Bild: Die DSGVO gestattet es jeden, von Firmen Auskunft über die gespeicherten…
Das Wort „[1][Datenschutzgrundverordnung]“ hat eine ähnliche Wirkung wie
das Fingerschnipsen eines Hypnotiseurs. Sobald es fällt, beschäftigen sich
die meisten Menschen reflexartig mit irgend etwas völlig anderem. 2009 hat
sich keiner dafür interessiert, als die Verhandlungen in den EU-Gremien
begannen. Und auch nicht, als die DSGVO vor zwei Jahren in Kraft trat, aber
wegen einer Schonfrist noch keine Wirkung entfaltete. Erst in den Tagen vor
dem 25. Mai brach Hektik aus.
Vor allem Blogger und Selbstständige fingen an, ihre Webseiten irgendwie
datenschutzkonform zurechtzuzimmern. Viele brüten nun über der Frage, was
für personenbezogene Daten sie eigentlich so erheben und speichern. Die
müssen nämlich bis ins letzte Detail in einem „Verzeichnis von
Verarbeitungstätigkeiten“ aufgeschrieben werden: Jedes erfasste Einzeldatum
will darin verewigt sein mit genauer Angabe, zu welchem Zweck es
gespeichert wird, auf welcher gesetzlichen Grundlage und auch welche
Kollegen für diese Daten zuständig sind. Dazu gehört ein Löschkonzept und
natürlich muss man in der Lage sein, Auskunft zu erteilen, wenn Kunden oder
Geschäftspartner erfragen, welche Daten eigentlich über sie im Unternehmen
vorliegen.
Dabei ist die Datenschutzgrundverordnung so weit gefasst, dass sie alle
möglichen Vorgänge betrifft, die bisher ganz alltäglich und
selbstverständlich abliefen. So rätseln Fotografen gemeinsam mit Juristen
darüber, ob das Kunsturhebergesetz noch gilt. Das gestattete ihnen bisher,
in der Öffentlichkeit zu fotografieren, ohne alle Leute um Einverständnis
zu fragen, die zufällig in der Gegend herumstehen. Sogar eine Visitenkarte
kann ein Fall für den Datenschutz werden, wenn ihr Inhalt nach
Entgegennahme in ein Adressbuch übertragen wird. Klingt absurd, hat aber
ein Sprecher der Berliner Landesdatenschutzbeauftragten bestätigt.
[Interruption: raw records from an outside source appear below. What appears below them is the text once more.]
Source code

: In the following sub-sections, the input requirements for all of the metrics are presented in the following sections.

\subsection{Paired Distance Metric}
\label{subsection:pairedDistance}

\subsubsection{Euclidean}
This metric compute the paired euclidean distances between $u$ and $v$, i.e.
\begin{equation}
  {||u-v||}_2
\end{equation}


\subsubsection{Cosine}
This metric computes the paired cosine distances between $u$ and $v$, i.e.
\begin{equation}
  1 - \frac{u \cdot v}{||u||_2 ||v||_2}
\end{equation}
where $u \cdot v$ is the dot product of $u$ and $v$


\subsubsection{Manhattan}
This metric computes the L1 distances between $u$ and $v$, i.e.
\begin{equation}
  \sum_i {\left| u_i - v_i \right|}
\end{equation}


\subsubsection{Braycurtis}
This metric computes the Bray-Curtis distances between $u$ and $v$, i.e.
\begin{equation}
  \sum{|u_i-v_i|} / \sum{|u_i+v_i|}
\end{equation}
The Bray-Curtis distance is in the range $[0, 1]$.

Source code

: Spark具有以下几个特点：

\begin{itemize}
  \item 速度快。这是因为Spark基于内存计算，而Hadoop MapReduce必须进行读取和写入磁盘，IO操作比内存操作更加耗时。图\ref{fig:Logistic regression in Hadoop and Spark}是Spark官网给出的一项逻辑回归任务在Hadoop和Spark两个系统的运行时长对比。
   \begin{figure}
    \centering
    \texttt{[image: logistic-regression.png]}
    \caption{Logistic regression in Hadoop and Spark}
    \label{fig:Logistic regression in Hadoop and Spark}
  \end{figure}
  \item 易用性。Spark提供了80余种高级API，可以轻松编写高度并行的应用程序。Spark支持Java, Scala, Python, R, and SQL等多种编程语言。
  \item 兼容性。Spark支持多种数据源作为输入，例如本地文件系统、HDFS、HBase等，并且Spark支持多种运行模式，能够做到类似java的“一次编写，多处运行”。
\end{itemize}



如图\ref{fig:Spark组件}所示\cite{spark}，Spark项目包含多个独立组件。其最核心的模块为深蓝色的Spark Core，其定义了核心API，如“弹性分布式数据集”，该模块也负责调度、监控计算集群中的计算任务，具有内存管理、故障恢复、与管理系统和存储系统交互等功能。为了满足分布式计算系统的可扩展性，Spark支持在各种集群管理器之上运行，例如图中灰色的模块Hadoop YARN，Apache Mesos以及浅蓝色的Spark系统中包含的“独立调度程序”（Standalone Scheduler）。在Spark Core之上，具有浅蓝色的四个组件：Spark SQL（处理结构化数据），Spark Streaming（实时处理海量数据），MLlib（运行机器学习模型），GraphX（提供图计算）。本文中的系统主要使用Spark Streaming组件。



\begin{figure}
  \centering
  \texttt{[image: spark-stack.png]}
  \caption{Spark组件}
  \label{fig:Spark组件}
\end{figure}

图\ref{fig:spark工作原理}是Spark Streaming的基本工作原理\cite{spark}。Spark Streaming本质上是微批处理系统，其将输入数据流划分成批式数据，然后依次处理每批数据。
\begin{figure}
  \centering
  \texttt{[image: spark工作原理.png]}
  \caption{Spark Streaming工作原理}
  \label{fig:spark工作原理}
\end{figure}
Ein Grund, warum viele sich erst kurz vor Schluss mit der Umsetzung der
DSGVO beschäftigen, war das Gefühl, dass es nur um große Unternehmen gehe.
Das ist nicht so. Schon ein Blog, das über einen rein privaten und
familiären Charakter hinausgeht und sich an die Öffentlichkeit wendet, ist
davon betroffen. Die DSGVO gilt für Webforen von Vereinen und Privatleuten,
in denen sich Menschen über Kochrezepte oder Motorradteile austauschen,
genauso wie für Weinhändler, die eine Kundenkartei pflegen. Letztere auch,
wenn sie gar keine Webseite haben, denn die DSGVO ist „technikneutral“ und
betrifft nicht nur den Computer und die Cloud, sondern auch den
Aktenschrank. Und auch Angestellte sind davon betroffen, die von ihren
Vorgesetzten zur Erstellung von allerlei Dokumenten verdonnert wurden. Als
hätten sie nichts Besseres zu tun.
## Die bürokratischen Pflichten
Dabei hat die DSGVO durchaus ihren Sinn. Sie vereinheitlicht endlich das
bisher zersplitterte Datenschutzrecht in der EU. Sie gibt den Behörden
Mittel an die Hand, [2][Datenschutzverstöße von Facebook oder Google] zu
ahnden und [3][mit empfindlichen Geldbußen zu belegen]. Sie versaut
Datenhändlern vielleicht das Geschäftsmodell. Sie gestattet es jederfrau
und jedermann, von Unternehmen Auskunft über die gespeicherten Daten zu
verlangen – und deren Löschung.
Aber die bürokratischen Pflichten, die Millionen von Menschen jetzt haben,
tragen kaum etwas zu diesen positiven Effekten bei. Niemandem ist geholfen,
wenn mein Klempner ein Verzeichnis von Verarbeitungstätigkeiten pflegt.
Niemandem hilft es weiter, wenn neben einer Newsletter-Anmeldung jetzt eine
Datenschutzbelehrung nebst Einwilligungserklärung steht, die beide von
irgendwelchen Webseiten abgeschrieben wurden. Die Zahl an Cookie-Warnungen,
die vor dem Lesen einer Webseite weggeklickt werden müssen, sind noch mal
dramatisch angestiegen, ohne dass klar wäre, wem sie nützen sollen. All
diese Tätigkeiten erinnern an ein bürokratisches Ritual ohne besondere
Wirkung. Die DSGVO ist eine einzige gigantische Vernichtung von Lebenszeit.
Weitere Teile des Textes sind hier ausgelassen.